AK Parti iktidarının en fazla ihtiyaç duyduğu şey herhalde "Eleştiri"dir. Ancak AK Parti ve Cumhurbaşkanı Erdoğan eleştiri yerine yoğun bir nefret kusma kampanyasına hedef oldukları için, bu satırların yazarının olduğu gibi pek çok görüş sahibinin de eleştiri yapmasını engelledi bu nefret kampanyaları. İçeride ve dışarıda sahnelenen nefret kampanyalarının 15 Temmuz darbe girişimine kadar dayan- dığı düşünülürse, bizlerin eleştiri yapmak yerine AK Parti'yi ve Cumhurbaşkanı Erdoğan'ı korumaya çalışmamızın haklılığı açıkça görülür.

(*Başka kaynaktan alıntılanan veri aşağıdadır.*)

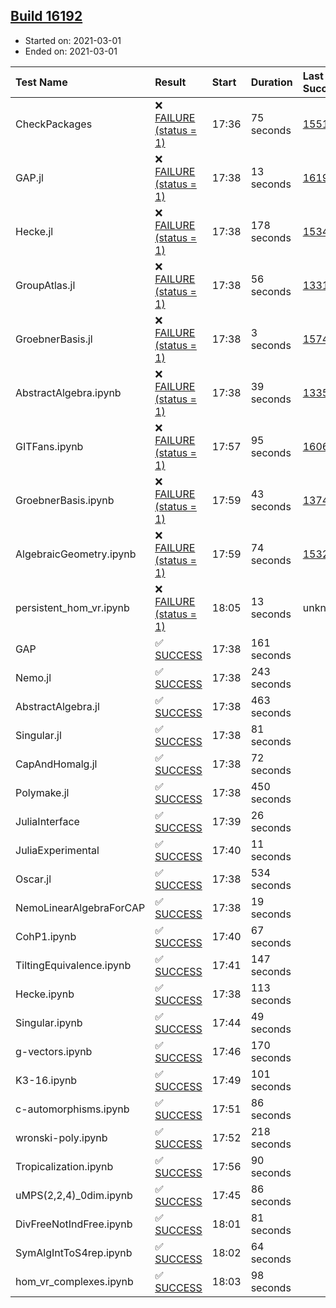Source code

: ## [Build 16192](https://oscarci.mathematik.uni-kl.de/job/oscar/16192/)

* Started on: 2021-03-01
* Ended on: 2021-03-01

| Test Name    | Result | Start | Duration | Last Success | First Failure |
|:-------------|:-------|:------|:---------|:-------------|:--------------|
| CheckPackages | ❌ [FAILURE (status = 1)](https://oscarci.mathematik.uni-kl.de/job/oscar/16192/artifact/logs/build-16192/CheckPackages.log) | 17:36 | 75 seconds | [15514](https://oscarci.mathematik.uni-kl.de/job/oscar/15514/) | [15515](https://oscarci.mathematik.uni-kl.de/job/oscar/15515/) |
| GAP.jl | ❌ [FAILURE (status = 1)](https://oscarci.mathematik.uni-kl.de/job/oscar/16192/artifact/logs/build-16192/GAP.jl.log) | 17:38 | 13 seconds | [16191](https://oscarci.mathematik.uni-kl.de/job/oscar/16191/) | [16192](https://oscarci.mathematik.uni-kl.de/job/oscar/16192/) |
| Hecke.jl | ❌ [FAILURE (status = 1)](https://oscarci.mathematik.uni-kl.de/job/oscar/16192/artifact/logs/build-16192/Hecke.jl.log) | 17:38 | 178 seconds | [15344](https://oscarci.mathematik.uni-kl.de/job/oscar/15344/) | [15348](https://oscarci.mathematik.uni-kl.de/job/oscar/15348/) |
| GroupAtlas.jl | ❌ [FAILURE (status = 1)](https://oscarci.mathematik.uni-kl.de/job/oscar/16192/artifact/logs/build-16192/GroupAtlas.jl.log) | 17:38 | 56 seconds | [13311](https://oscarci.mathematik.uni-kl.de/job/oscar/13311/) | [13312](https://oscarci.mathematik.uni-kl.de/job/oscar/13312/) |
| GroebnerBasis.jl | ❌ [FAILURE (status = 1)](https://oscarci.mathematik.uni-kl.de/job/oscar/16192/artifact/logs/build-16192/GroebnerBasis.jl.log) | 17:38 | 3 seconds | [15745](https://oscarci.mathematik.uni-kl.de/job/oscar/15745/) | [15746](https://oscarci.mathematik.uni-kl.de/job/oscar/15746/) |
| AbstractAlgebra.ipynb | ❌ [FAILURE (status = 1)](https://oscarci.mathematik.uni-kl.de/job/oscar/16192/artifact/logs/build-16192/AbstractAlgebra.ipynb.log) | 17:38 | 39 seconds | [13355](https://oscarci.mathematik.uni-kl.de/job/oscar/13355/) | [13356](https://oscarci.mathematik.uni-kl.de/job/oscar/13356/) |
| GITFans.ipynb | ❌ [FAILURE (status = 1)](https://oscarci.mathematik.uni-kl.de/job/oscar/16192/artifact/logs/build-16192/GITFans.ipynb.log) | 17:57 | 95 seconds | [16068](https://oscarci.mathematik.uni-kl.de/job/oscar/16068/) | [16069](https://oscarci.mathematik.uni-kl.de/job/oscar/16069/) |
| GroebnerBasis.ipynb | ❌ [FAILURE (status = 1)](https://oscarci.mathematik.uni-kl.de/job/oscar/16192/artifact/logs/build-16192/GroebnerBasis.ipynb.log) | 17:59 | 43 seconds | [13748](https://oscarci.mathematik.uni-kl.de/job/oscar/13748/) | [13749](https://oscarci.mathematik.uni-kl.de/job/oscar/13749/) |
| AlgebraicGeometry.ipynb | ❌ [FAILURE (status = 1)](https://oscarci.mathematik.uni-kl.de/job/oscar/16192/artifact/logs/build-16192/AlgebraicGeometry.ipynb.log) | 17:59 | 74 seconds | [15322](https://oscarci.mathematik.uni-kl.de/job/oscar/15322/) | [15323](https://oscarci.mathematik.uni-kl.de/job/oscar/15323/) |
| persistent_hom_vr.ipynb | ❌ [FAILURE (status = 1)](https://oscarci.mathematik.uni-kl.de/job/oscar/16192/artifact/logs/build-16192/persistent_hom_vr.ipynb.log) | 18:05 | 13 seconds | unknown | unknown |
| GAP | ✅ [SUCCESS](https://oscarci.mathematik.uni-kl.de/job/oscar/16192/artifact/logs/build-16192/GAP.log) | 17:38 | 161 seconds |  |  |
| Nemo.jl | ✅ [SUCCESS](https://oscarci.mathematik.uni-kl.de/job/oscar/16192/artifact/logs/build-16192/Nemo.jl.log) | 17:38 | 243 seconds |  |  |
| AbstractAlgebra.jl | ✅ [SUCCESS](https://oscarci.mathematik.uni-kl.de/job/oscar/16192/artifact/logs/build-16192/AbstractAlgebra.jl.log) | 17:38 | 463 seconds |  |  |
| Singular.jl | ✅ [SUCCESS](https://oscarci.mathematik.uni-kl.de/job/oscar/16192/artifact/logs/build-16192/Singular.jl.log) | 17:38 | 81 seconds |  |  |
| CapAndHomalg.jl | ✅ [SUCCESS](https://oscarci.mathematik.uni-kl.de/job/oscar/16192/artifact/logs/build-16192/CapAndHomalg.jl.log) | 17:38 | 72 seconds |  |  |
| Polymake.jl | ✅ [SUCCESS](https://oscarci.mathematik.uni-kl.de/job/oscar/16192/artifact/logs/build-16192/Polymake.jl.log) | 17:38 | 450 seconds |  |  |
| JuliaInterface | ✅ [SUCCESS](https://oscarci.mathematik.uni-kl.de/job/oscar/16192/artifact/logs/build-16192/JuliaInterface.log) | 17:39 | 26 seconds |  |  |
| JuliaExperimental | ✅ [SUCCESS](https://oscarci.mathematik.uni-kl.de/job/oscar/16192/artifact/logs/build-16192/JuliaExperimental.log) | 17:40 | 11 seconds |  |  |
| Oscar.jl | ✅ [SUCCESS](https://oscarci.mathematik.uni-kl.de/job/oscar/16192/artifact/logs/build-16192/Oscar.jl.log) | 17:38 | 534 seconds |  |  |
| NemoLinearAlgebraForCAP | ✅ [SUCCESS](https://oscarci.mathematik.uni-kl.de/job/oscar/16192/artifact/logs/build-16192/NemoLinearAlgebraForCAP.log) | 17:38 | 19 seconds |  |  |
| CohP1.ipynb | ✅ [SUCCESS](https://oscarci.mathematik.uni-kl.de/job/oscar/16192/artifact/logs/build-16192/CohP1.ipynb.log) | 17:40 | 67 seconds |  |  |
| TiltingEquivalence.ipynb | ✅ [SUCCESS](https://oscarci.mathematik.uni-kl.de/job/oscar/16192/artifact/logs/build-16192/TiltingEquivalence.ipynb.log) | 17:41 | 147 seconds |  |  |
| Hecke.ipynb | ✅ [SUCCESS](https://oscarci.mathematik.uni-kl.de/job/oscar/16192/artifact/logs/build-16192/Hecke.ipynb.log) | 17:38 | 113 seconds |  |  |
| Singular.ipynb | ✅ [SUCCESS](https://oscarci.mathematik.uni-kl.de/job/oscar/16192/artifact/logs/build-16192/Singular.ipynb.log) | 17:44 | 49 seconds |  |  |
| g-vectors.ipynb | ✅ [SUCCESS](https://oscarci.mathematik.uni-kl.de/job/oscar/16192/artifact/logs/build-16192/g-vectors.ipynb.log) | 17:46 | 170 seconds |  |  |
| K3-16.ipynb | ✅ [SUCCESS](https://oscarci.mathematik.uni-kl.de/job/oscar/16192/artifact/logs/build-16192/K3-16.ipynb.log) | 17:49 | 101 seconds |  |  |
| c-automorphisms.ipynb | ✅ [SUCCESS](https://oscarci.mathematik.uni-kl.de/job/oscar/16192/artifact/logs/build-16192/c-automorphisms.ipynb.log) | 17:51 | 86 seconds |  |  |
| wronski-poly.ipynb | ✅ [SUCCESS](https://oscarci.mathematik.uni-kl.de/job/oscar/16192/artifact/logs/build-16192/wronski-poly.ipynb.log) | 17:52 | 218 seconds |  |  |
| Tropicalization.ipynb | ✅ [SUCCESS](https://oscarci.mathematik.uni-kl.de/job/oscar/16192/artifact/logs/build-16192/Tropicalization.ipynb.log) | 17:56 | 90 seconds |  |  |
| uMPS(2,2,4)_0dim.ipynb | ✅ [SUCCESS](https://oscarci.mathematik.uni-kl.de/job/oscar/16192/artifact/logs/build-16192/uMPS-2-2-4-_0dim.ipynb.log) | 17:45 | 86 seconds |  |  |
| DivFreeNotIndFree.ipynb | ✅ [SUCCESS](https://oscarci.mathematik.uni-kl.de/job/oscar/16192/artifact/logs/build-16192/DivFreeNotIndFree.ipynb.log) | 18:01 | 81 seconds |  |  |
| SymAlgIntToS4rep.ipynb | ✅ [SUCCESS](https://oscarci.mathematik.uni-kl.de/job/oscar/16192/artifact/logs/build-16192/SymAlgIntToS4rep.ipynb.log) | 18:02 | 64 seconds |  |  |
| hom_vr_complexes.ipynb | ✅ [SUCCESS](https://oscarci.mathematik.uni-kl.de/job/oscar/16192/artifact/logs/build-16192/hom_vr_complexes.ipynb.log) | 18:03 | 98 seconds |  |  |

Eleştiri yerine özeleştiri
Bereket özellikle Cumhurbaşkanı Erdoğan, eleştiri eksiğini "Özeleştiri" mekanizmalarını işleterek gidermeye çalışıyor. Önceki gün Ankara'da AK Parti'nin iftarında ve dün AK Parti Grup toplantısında yaptığı konuşmalardaki özeleştiri içeren cümleler, bu açıdan çok önemliydi. Bu cümlelerden bazılarını hatırlayalım:
Şikâyetler sonuçlanmalı
"- Bu yıl sonuna kadar biz tüm il yönetimlerini, ilçe yönetimlerini, belde yönetimlerini yenilemek durumundayız. Adeta bir metal eskimesi görüyorum, dolayısıyla bu değişikliği yapmaya mecburuz. Belediyelerimizde nerelerde, ne gibi eksiklikler var, şikâyetler nedir bunların üzerine gitmemiz gerekiyor."

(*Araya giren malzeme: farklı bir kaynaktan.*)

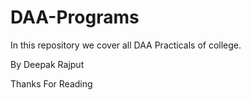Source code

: # DAA-Programs
In this repository we cover all DAA Practicals of college.

By 
  Deepak Rajput
  
  
Thanks For Reading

"- Bir ekip burada oluşturacağız, bir ekip de cumhurbaşkanlığı makamında ve bu oluşturacağımız ekiplerle çok yoğun bir kontrol mekanizmasını çalıştıracağız. Çünkü aldığımız şikâyetleri neticeye ulaştırmamız gerekiyor."
Rakipsizlik bunalımı
"- Siyasette ciddi bir rakibimiz olmadığı için sürekli kendimizle yarışıyoruz. 16 Nisan'da kabul edilen anayasa değişikliği ile başarı çıtası yüzde 50+1'e yükseldi. Her ne kadar cumhurbaşkanlığı ile milletvekilleri sandığı ayrı olsa da her ikisinde yüzde 50 +1'in üzerine çıkmamız gerekiyor. Bunun için kolları sıvamak ve milletimizle olan rabıtamızı güçlendirmek zorundayız."
Millet yoruldu
Cumhurbaşkanı Erdoğan'ın çok önemli bir gözlemi de üç yıldır Türkiye'nin ve milletin çok yorulduğunu ifade eden cümlelerinde bulunuyordu.

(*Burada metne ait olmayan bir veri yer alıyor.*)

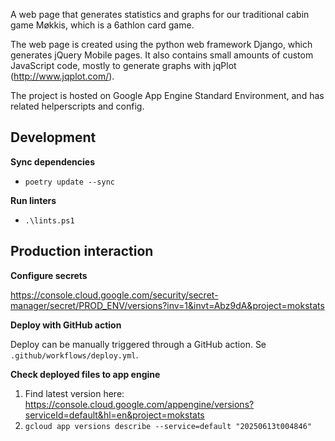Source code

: A web page that generates statistics and graphs for our traditional cabin game Møkkis, which is a 6athlon card game.

The web page is created using the python web framework Django, which generates jQuery Mobile pages. It also contains small amounts of custom JavaScript code, mostly to generate graphs with jqPlot (http://www.jqplot.com/).

The project is hosted on Google App Engine Standard Environment, and has related helperscripts and config.


## Development

**Sync dependencies**

- `poetry update --sync`

**Run linters**

- `.\lints.ps1`


## Production interaction

**Configure secrets**

https://console.cloud.google.com/security/secret-manager/secret/PROD_ENV/versions?inv=1&invt=Abz9dA&project=mokstats

**Deploy with GitHub action**

Deploy can be manually triggered through a GitHub action. Se `.github/workflows/deploy.yml`.

**Check deployed files to app engine**

1. Find latest version here: https://console.cloud.google.com/appengine/versions?serviceId=default&hl=en&project=mokstats
2. `gcloud app versions describe --service=default "20250613t004846"`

Erdoğan birçok ülkenin çeyrek yüzyılda yaşamadığı kadar çok hadisenin üç yıla sığdığı bu yorgunluk sürecini de şöyle anlattı:
"2013 Mayıs'ında Gezi olayları ile başlayıp 17-25 Aralık yargı- emniyet darbe girişimiyle tırmanan 2014 mahalli idareler ve cumhurbaşkanlığı seçimleriyle devam eden, 2015'teki iki ayrı milletvekili seçimiyle süren, PKK'nın hendek eylemleri ve DEAŞ'ın saldırıları ile kanlı bir boyut kazanan, Feto'nun 15 Temmuz darbe girişimiyle adeta zirveye ulaşan, 16 Nisan halk oylamasıyla da şimdilik finalini yapan bir süreçten söz ediyoruz."
Evet... Eleştiri eksiğini özeleştiri mekanizmalarını devreye sokmaya çalışarak gidermeyi planlayan Erdoğan dilerim başarıya ulaşır.